Du plus loin que je me souvienne, je ne me rappelle pas avoir souvent prononcé ces mots, les yeux dans les yeux. L'avoir écrit, oui, souvent. L'avoir eu sur le bout de la langue, aussi. Avoir pris des détours, énormément, des "ta maman qui t'aime", des petits coeurs, des smileys rougissants... Même à mon père, mourant, je n'ai pas réussi à le dire. "On t'aime", lui ai-je dit.
Je n'ai jamais douté de l'amour de mes parents. Jamais. J'ai toujours vu dans leurs actes, leurs yeux, leur façon de me parler, combien ils m'aimaient. Certes, nous n'étions pas une famille où l'on s'encensait de déclarations d'amour et de câlins. Mais je n'en avais pas besoin, j'étais aimée, je le savais. Je me souviens pourtant avoir aimé lire au bas des cartes que m'envoyaient mes grands-parents "ton papy/ta mamy qui t'aime très fort". J'aimais bien mais ça ne me bouleversait pas. Aujourd'hui, lorsque je relis ces mots, ça m'empoigne le ventre, ça me terrasse. Je me rends compte à quel point ces tout petits mots sont importants et ce qu'ils engagent pour celui qui les écrit. Sûrement parce que j'ai tellement de mal à les prononcer. Autant qu'à les entendre. Ne me demandez pas pourquoi, je n'ai aucune idée d'où me vient ce malaise, ce doit être psychanalytique, mais entendre quelqu'un me dire qu'il m'aime me paralyse. Comme si c'était trop fort pour moi. Trop d'émotion à gérer.
La question n'est pas là.
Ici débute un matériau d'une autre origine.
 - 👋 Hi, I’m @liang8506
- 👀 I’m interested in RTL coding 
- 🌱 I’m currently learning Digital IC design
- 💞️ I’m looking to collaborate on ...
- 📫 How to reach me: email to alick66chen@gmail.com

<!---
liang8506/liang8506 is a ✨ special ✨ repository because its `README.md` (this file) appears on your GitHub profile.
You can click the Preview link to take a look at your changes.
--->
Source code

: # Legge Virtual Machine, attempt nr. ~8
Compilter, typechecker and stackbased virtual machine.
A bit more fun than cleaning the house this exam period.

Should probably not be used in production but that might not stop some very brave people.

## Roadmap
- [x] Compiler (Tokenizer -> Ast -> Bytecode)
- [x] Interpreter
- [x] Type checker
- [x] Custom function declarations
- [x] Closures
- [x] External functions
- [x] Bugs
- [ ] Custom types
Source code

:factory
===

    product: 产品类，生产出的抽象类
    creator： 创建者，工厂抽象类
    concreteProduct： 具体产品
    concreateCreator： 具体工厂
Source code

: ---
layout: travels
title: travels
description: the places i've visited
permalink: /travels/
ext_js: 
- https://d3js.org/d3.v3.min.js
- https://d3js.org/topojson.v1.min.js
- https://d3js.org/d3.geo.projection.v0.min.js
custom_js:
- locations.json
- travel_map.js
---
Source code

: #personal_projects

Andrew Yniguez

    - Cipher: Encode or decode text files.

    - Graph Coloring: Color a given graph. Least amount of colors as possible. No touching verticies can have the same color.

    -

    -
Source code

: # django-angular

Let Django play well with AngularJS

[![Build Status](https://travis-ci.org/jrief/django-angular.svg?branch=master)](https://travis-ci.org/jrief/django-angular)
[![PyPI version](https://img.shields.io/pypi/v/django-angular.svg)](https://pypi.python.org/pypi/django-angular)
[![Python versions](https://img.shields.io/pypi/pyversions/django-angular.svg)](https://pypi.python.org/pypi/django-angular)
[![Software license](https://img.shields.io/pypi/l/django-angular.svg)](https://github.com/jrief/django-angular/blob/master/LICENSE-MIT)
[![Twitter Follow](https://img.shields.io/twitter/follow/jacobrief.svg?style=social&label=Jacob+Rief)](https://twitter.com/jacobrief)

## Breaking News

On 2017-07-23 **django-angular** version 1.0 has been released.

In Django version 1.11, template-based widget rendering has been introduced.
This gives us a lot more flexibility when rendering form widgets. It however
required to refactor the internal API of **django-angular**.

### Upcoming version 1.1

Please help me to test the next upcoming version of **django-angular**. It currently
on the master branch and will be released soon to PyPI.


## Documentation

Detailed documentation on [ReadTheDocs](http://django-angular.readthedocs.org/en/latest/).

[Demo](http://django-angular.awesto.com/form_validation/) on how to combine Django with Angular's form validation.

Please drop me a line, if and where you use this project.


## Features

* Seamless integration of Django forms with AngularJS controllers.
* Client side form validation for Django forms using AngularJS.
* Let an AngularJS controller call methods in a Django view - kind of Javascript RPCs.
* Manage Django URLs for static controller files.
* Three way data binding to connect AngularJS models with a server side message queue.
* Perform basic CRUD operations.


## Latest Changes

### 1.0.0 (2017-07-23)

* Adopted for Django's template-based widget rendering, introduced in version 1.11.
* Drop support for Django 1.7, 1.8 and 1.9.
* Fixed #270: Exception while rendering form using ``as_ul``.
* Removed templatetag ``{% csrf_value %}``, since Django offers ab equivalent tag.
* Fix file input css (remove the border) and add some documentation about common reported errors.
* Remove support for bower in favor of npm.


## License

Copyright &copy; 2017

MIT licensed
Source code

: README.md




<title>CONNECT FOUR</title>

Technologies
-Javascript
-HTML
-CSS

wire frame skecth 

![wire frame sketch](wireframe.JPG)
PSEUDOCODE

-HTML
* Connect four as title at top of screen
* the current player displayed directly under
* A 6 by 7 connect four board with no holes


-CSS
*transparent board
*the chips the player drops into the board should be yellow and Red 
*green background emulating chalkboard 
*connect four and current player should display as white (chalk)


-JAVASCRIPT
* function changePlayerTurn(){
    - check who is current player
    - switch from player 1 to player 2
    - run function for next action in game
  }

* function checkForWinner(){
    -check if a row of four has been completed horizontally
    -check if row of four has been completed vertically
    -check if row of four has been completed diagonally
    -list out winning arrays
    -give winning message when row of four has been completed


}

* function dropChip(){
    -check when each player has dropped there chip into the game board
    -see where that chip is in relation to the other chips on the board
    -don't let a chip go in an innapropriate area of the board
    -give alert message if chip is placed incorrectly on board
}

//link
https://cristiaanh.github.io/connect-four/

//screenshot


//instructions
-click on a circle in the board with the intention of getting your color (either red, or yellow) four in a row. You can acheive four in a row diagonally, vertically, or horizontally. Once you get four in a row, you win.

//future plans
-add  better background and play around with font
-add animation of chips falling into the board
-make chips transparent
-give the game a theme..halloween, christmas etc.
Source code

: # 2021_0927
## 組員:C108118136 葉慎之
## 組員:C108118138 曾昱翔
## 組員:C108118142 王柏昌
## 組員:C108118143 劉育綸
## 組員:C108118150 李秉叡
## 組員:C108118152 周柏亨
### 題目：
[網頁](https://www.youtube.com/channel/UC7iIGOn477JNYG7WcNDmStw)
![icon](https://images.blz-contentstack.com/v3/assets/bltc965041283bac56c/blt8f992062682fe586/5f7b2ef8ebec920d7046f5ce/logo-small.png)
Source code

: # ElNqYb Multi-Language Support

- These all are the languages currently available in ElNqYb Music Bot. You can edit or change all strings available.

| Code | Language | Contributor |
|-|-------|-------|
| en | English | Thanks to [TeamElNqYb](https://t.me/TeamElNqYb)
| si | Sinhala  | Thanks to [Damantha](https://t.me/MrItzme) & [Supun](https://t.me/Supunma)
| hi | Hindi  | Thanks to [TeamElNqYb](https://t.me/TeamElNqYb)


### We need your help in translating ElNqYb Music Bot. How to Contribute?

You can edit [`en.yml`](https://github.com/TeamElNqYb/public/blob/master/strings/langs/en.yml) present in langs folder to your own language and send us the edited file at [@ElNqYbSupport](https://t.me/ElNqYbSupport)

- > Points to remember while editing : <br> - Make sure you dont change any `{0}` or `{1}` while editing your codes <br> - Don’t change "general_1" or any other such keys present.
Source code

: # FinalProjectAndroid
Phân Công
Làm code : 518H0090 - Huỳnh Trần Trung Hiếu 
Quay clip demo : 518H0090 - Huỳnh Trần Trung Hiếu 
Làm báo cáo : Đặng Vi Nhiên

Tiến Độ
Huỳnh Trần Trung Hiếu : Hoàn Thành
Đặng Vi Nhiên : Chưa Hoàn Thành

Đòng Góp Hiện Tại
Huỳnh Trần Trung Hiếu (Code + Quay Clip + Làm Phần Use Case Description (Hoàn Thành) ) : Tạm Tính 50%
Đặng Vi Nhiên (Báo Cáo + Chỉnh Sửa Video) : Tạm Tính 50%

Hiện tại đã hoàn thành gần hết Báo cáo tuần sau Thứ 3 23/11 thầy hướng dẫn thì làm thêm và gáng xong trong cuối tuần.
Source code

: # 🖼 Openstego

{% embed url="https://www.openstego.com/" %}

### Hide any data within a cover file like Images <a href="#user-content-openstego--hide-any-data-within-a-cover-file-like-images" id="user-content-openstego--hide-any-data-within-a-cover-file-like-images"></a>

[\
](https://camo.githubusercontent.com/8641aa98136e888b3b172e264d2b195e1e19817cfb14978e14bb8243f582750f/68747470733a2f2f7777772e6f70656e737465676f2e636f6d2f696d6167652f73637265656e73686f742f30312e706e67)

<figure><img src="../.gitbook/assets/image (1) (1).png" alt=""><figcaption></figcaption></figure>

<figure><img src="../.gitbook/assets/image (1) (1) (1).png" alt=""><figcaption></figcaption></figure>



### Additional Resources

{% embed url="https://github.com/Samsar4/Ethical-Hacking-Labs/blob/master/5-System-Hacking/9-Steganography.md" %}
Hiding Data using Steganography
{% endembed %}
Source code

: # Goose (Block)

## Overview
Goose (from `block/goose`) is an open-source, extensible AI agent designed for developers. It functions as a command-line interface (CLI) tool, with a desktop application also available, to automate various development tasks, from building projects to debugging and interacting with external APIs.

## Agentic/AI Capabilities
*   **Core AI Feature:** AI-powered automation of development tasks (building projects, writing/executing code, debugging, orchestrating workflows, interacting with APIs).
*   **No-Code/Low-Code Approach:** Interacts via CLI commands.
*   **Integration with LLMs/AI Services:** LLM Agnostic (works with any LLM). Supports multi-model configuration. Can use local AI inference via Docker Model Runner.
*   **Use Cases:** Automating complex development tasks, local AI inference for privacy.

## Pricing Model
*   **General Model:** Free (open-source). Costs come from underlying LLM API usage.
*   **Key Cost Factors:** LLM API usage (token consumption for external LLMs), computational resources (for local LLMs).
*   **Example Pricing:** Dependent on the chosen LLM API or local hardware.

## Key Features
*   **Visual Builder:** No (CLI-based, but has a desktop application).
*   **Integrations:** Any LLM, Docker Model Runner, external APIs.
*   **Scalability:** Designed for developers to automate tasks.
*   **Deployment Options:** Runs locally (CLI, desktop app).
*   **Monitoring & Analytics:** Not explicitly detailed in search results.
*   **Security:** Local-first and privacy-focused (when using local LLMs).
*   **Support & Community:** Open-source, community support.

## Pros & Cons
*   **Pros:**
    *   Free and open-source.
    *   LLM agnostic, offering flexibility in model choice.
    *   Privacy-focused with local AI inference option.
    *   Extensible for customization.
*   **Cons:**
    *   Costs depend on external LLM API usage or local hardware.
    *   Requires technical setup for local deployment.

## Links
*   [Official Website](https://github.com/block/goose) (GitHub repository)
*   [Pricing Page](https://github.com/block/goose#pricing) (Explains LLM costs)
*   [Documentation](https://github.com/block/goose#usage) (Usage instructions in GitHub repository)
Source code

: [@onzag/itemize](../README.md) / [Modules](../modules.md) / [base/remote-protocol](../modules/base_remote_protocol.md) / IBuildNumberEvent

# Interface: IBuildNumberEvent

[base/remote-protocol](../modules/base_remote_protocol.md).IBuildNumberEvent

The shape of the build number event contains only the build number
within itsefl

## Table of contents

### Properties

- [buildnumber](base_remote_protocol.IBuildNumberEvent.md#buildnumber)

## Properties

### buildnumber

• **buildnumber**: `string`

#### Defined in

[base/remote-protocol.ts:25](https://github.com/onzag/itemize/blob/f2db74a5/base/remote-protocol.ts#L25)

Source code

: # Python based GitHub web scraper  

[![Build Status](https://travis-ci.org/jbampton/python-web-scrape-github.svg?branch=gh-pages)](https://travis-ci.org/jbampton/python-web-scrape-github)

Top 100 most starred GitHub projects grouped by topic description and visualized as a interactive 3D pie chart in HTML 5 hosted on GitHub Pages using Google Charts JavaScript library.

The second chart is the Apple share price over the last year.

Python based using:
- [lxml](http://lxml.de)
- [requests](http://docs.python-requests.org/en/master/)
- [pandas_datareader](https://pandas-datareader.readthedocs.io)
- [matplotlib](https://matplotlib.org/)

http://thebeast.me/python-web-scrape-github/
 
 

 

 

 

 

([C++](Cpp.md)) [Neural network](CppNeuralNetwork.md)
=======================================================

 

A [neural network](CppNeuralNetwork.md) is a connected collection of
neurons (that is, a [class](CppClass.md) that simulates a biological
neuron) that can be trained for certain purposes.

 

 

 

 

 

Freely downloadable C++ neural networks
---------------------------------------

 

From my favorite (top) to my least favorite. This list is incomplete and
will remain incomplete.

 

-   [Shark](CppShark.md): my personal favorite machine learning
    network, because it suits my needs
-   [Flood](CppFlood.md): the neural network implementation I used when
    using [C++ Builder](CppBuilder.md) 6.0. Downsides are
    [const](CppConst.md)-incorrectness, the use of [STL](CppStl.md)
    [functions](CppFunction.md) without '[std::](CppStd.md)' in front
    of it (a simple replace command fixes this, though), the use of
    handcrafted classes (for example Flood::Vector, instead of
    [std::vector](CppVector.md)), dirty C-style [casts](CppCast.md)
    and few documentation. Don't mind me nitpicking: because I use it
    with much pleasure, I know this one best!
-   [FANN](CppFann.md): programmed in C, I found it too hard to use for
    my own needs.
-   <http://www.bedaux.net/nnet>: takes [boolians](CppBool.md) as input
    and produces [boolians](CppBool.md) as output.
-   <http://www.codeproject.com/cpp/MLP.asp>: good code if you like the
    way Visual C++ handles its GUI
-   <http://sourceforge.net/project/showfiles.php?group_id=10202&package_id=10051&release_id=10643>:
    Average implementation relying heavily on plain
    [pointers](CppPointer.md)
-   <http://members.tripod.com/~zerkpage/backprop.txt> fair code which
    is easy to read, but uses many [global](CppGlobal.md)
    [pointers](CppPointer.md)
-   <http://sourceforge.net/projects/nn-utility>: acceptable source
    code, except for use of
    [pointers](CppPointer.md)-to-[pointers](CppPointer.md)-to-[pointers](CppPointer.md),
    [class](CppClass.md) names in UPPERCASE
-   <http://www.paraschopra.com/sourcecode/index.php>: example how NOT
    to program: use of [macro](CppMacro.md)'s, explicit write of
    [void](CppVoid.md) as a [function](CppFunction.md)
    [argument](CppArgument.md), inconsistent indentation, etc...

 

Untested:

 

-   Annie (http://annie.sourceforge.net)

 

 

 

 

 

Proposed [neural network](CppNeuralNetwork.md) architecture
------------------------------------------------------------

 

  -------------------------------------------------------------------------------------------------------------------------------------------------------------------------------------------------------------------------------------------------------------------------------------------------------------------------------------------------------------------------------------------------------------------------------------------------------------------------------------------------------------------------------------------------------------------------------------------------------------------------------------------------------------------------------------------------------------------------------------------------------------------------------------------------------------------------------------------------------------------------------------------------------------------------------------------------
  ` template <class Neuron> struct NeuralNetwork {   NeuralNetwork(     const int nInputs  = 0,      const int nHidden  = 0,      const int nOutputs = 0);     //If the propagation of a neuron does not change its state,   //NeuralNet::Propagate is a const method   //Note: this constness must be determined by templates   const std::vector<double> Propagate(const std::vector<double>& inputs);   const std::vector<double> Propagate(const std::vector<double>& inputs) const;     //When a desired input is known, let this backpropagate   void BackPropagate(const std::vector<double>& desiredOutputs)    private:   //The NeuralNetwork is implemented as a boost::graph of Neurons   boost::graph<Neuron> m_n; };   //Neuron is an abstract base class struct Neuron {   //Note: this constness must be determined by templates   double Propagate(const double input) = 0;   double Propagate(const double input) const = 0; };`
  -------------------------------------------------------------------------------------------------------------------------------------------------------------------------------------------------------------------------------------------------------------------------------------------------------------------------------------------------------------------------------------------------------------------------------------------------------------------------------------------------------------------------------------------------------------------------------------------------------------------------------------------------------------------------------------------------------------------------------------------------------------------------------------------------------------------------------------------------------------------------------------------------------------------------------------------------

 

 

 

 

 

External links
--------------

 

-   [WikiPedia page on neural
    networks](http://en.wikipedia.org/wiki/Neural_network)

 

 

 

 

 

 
Dans ce billet très (trop?) personnel, je tenais simplement à m'excuser pour mon absence de "je t'aime". Mes sentiments à moi ne passent pas par les mots mais par les actes, pas par le savoir-dire mais plutôt, je crois, par le savoir-être. Alors sachez, vous tous que j'aime (et vous êtes nombreux), que:
- si je cuisine pour vous, c'est que je vous aime
- si je prends de vos nouvelles, c'est parce que je vous aime
- si je couds pour vous, c'est que je vous aime
- si je préfère passer du temps, même trop court, que pas du tout, avec vous, c'est parce que je vous aime
- si je m'inquiète autant pour vous, c'est que je vous aime
- si je vous livre mes secrets, c'est parce que je vous aime
- si je vous parle de moi c'est que je vous aime
- si je vous demande de me parler de vous, c'est parce que je vous aime
- si je vous révèle mes failles, c'est que je vous aime
- si je m'emporte facilement, c'est parce que je vous aime
- si je respecte votre pudeur ou même si je ne la respecte pas, c'est que je vous aime
- si je ne vous dis pas que je vous aime, c'est peut être, justement, parce que je vous AIME.